= REQUIREMENT =
Please report each line of the data below that contains "figura".

= AVAILABLE DATA =
☆ ☆ ☆ ☆ ☆ ☆ ☆

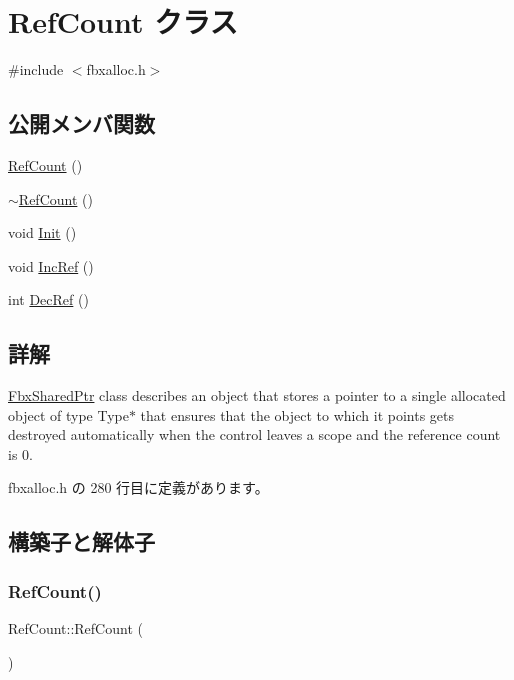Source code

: \hypertarget{class_ref_count}{}\section{Ref\+Count クラス}
\label{class_ref_count}


{\ttfamily \#include $<$fbxalloc.\+h$>$}

\subsection*{公開メンバ関数}
\begin{DoxyCompactItemize}
\item 
\hyperlink{class_ref_count_a871f21de0112bc4ca80b47d81e1be6e4}{Ref\+Count} ()
\item 
\hyperlink{class_ref_count_afa3ff3bce8a9dc9e34ef9c55496c084b}{$\sim$\+Ref\+Count} ()
\item 
void \hyperlink{class_ref_count_af2574bc3b90cd73d040d6bc4b334e2d8}{Init} ()
\item 
void \hyperlink{class_ref_count_abbe1d06e3becee3f3ae61c8d03498a7f}{Inc\+Ref} ()
\item 
int \hyperlink{class_ref_count_a714d52936fdaf707bfc1741942569295}{Dec\+Ref} ()
\end{DoxyCompactItemize}


\subsection{詳解}
\hyperlink{class_fbx_shared_ptr}{Fbx\+Shared\+Ptr} class describes an object that stores a pointer to a single allocated object of type Type$\ast$ that ensures that the object to which it points gets destroyed automatically when the control leaves a scope and the reference count is 0. 

 fbxalloc.\+h の 280 行目に定義があります。



\subsection{構築子と解体子}
\mbox{\label{class_ref_count_a871f21de0112bc4ca80b47d81e1be6e4}} 
\subsubsection{\texorpdfstring{Ref\+Count()}{RefCount()}}
{\footnotesize\ttfamily Ref\+Count\+::\+Ref\+Count (\begin{DoxyParamCaption}{ }\end{DoxyParamCaption})\hspace{0.3cm}{\ttfamily [inline]}}



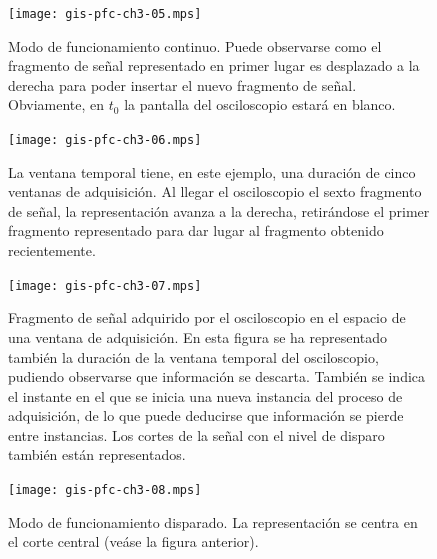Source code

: \documentclass[a4paper,12pt]				{article}
\begin{document}
\clearpage

\begin{figure}
	\begin{center}
		\texttt{[image: gis-pfc-ch3-05.mps]}
	\end{center}
	\caption[Modo de funcionamiento continuo del osciloscopio]{Modo de
	funcionamiento continuo. Puede observarse como el fragmento de
	señal representado en primer lugar es desplazado a la derecha para
	poder insertar el nuevo fragmento de señal. Obviamente, en $t_0$ la
	pantalla del osciloscopio estará en blanco.}
	\label{fig:digcontosc}
\end{figure}

\begin{figure}
	\begin{center}
		\texttt{[image: gis-pfc-ch3-06.mps]}
	\end{center}
	\caption[Modo de funcionamiento continuo]{La ventana temporal
	tiene, en este ejemplo, una duración de cinco ventanas de
	adquisición. Al llegar el osciloscopio el sexto fragmento de señal,
	la representación avanza a la derecha, retirándose el primer
	fragmento representado para dar lugar al fragmento obtenido
	recientemente.}
	\label{fig:digcontosccont}
\end{figure}

\begin{figure}
	\begin{center}
		\texttt{[image: gis-pfc-ch3-07.mps]}
	\end{center}
	\caption[Fragmento de señal adquirido por el osciloscopio en el
	espacio de una ventana de adquisición]{Fragmento de señal adquirido
	por el osciloscopio en el espacio de una ventana de adquisición. En
	esta figura se ha representado también la duración de la ventana
	temporal del osciloscopio, pudiendo observarse que información se
	descarta. También se indica el instante en el que se inicia una
	nueva instancia del proceso de adquisición, de lo que puede
	deducirse que información se pierde entre instancias. Los cortes de
	la señal con el nivel de disparo también están representados.}
	\label{fig:freesignal}
\end{figure}

\begin{figure}
	\begin{center}
		\texttt{[image: gis-pfc-ch3-08.mps]}
	\end{center}
	\caption[Modo de funcionamiento disparado]{Modo de funcionamiento
	disparado. La representación se centra en el corte central (veáse
	la figura anterior).}
	\label{fig:digtrigosc}
\end{figure}
\end{document}
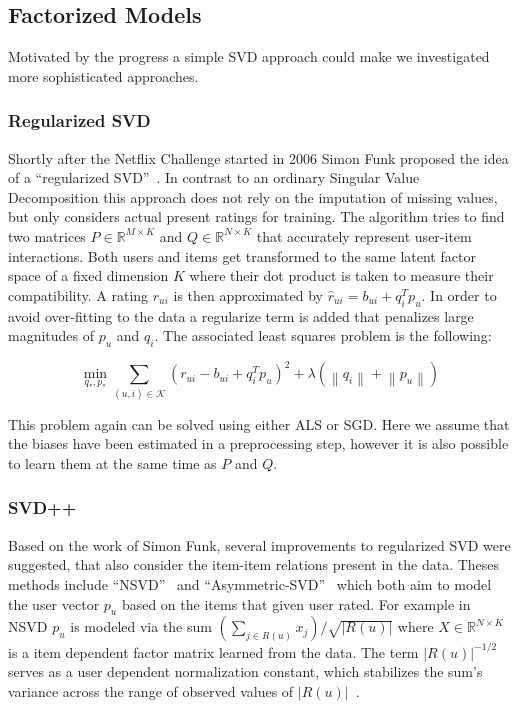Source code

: \documentclass[10pt,conference,compsocconf]{IEEEtran}
\newcommand{\abs}[1]{\left\lvert#1\right\rvert}
\newcommand{\norm}[1]{\left\lVert#1\right\rVert}
\begin{document}
\subsection{Factorized Models}
\label{sub:factorized_models}

Motivated by the progress a simple SVD approach could make we investigated more
sophisticated approaches.

\subsubsection{Regularized SVD}
\label{ssub:regularized_svd}

Shortly after the Netflix Challenge started in 2006 Simon Funk proposed the idea
of a ``regularized SVD''~\cite{funk2006netflix}. In contrast to an ordinary
Singular Value Decomposition this approach does not rely on the imputation of
missing values, but only considers actual present ratings for training. The
algorithm tries to find two matrices $P \in \mathbb R^{M \times K}$ and $Q \in
\mathbb R^{N \times K}$ that accurately represent user-item interactions. Both
users and items get transformed to the same latent factor space of a fixed
dimension $K$ where their dot product is taken to measure their compatibility. A
rating $r_{ui}$ is then approximated by $\hat{r}_{ui} = b_{ui} + q_i^{T}p_u$. In
order to avoid over-fitting to the data a regularize term is added that
penalizes large magnitudes of $p_u$ and $q_i$. The associated least squares
problem is the following:

\begin{equation}
  \min_{q_*,p_*} \sum_{(u,i) \in \mathcal K} {(r_{ui} - b_{ui} + q_i^T p_u)}^2 +
  \lambda (\norm{q_i} + \norm{p_u})
\end{equation}

This problem again can be solved using either ALS or SGD\@. Here we assume that
the biases have been estimated in a preprocessing step, however it is also
possible to learn them at the same time as $P$ and $Q$.

\subsubsection{SVD++}
\label{ssub:SVDpp}

Based on the work of Simon Funk, several improvements to regularized SVD were
suggested, that also consider the item-item relations present in the data.
Theses methods include ``NSVD''~\cite{paterek2007improving} and
``Asymmetric-SVD''~\cite{koren2008factorization} which both aim to model the
user vector $p_u$ based on the items that given user rated. For example in NSVD
$p_u$ is modeled via the sum $\left( \sum_{j \in R(u)} x_j \right ) /
\sqrt{\abs{R(u)}}$ where $X \in \mathbb R^{N \times K}$ is a item dependent
factor matrix learned from the data. The term $\abs{R(u)}^{-1/2}$ serves as a
user dependent normalization constant, which stabilizes the sum's variance
across the range of observed values of $\abs{R(u)}$~\cite{koren2011advances}.
\end{document}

☆ ☆ ☆ ☆ ☆ ☆ ☆

= EXPECTED ANSWER =
	esta figura se ha representado también la duración de la ventana
	la figura anterior).}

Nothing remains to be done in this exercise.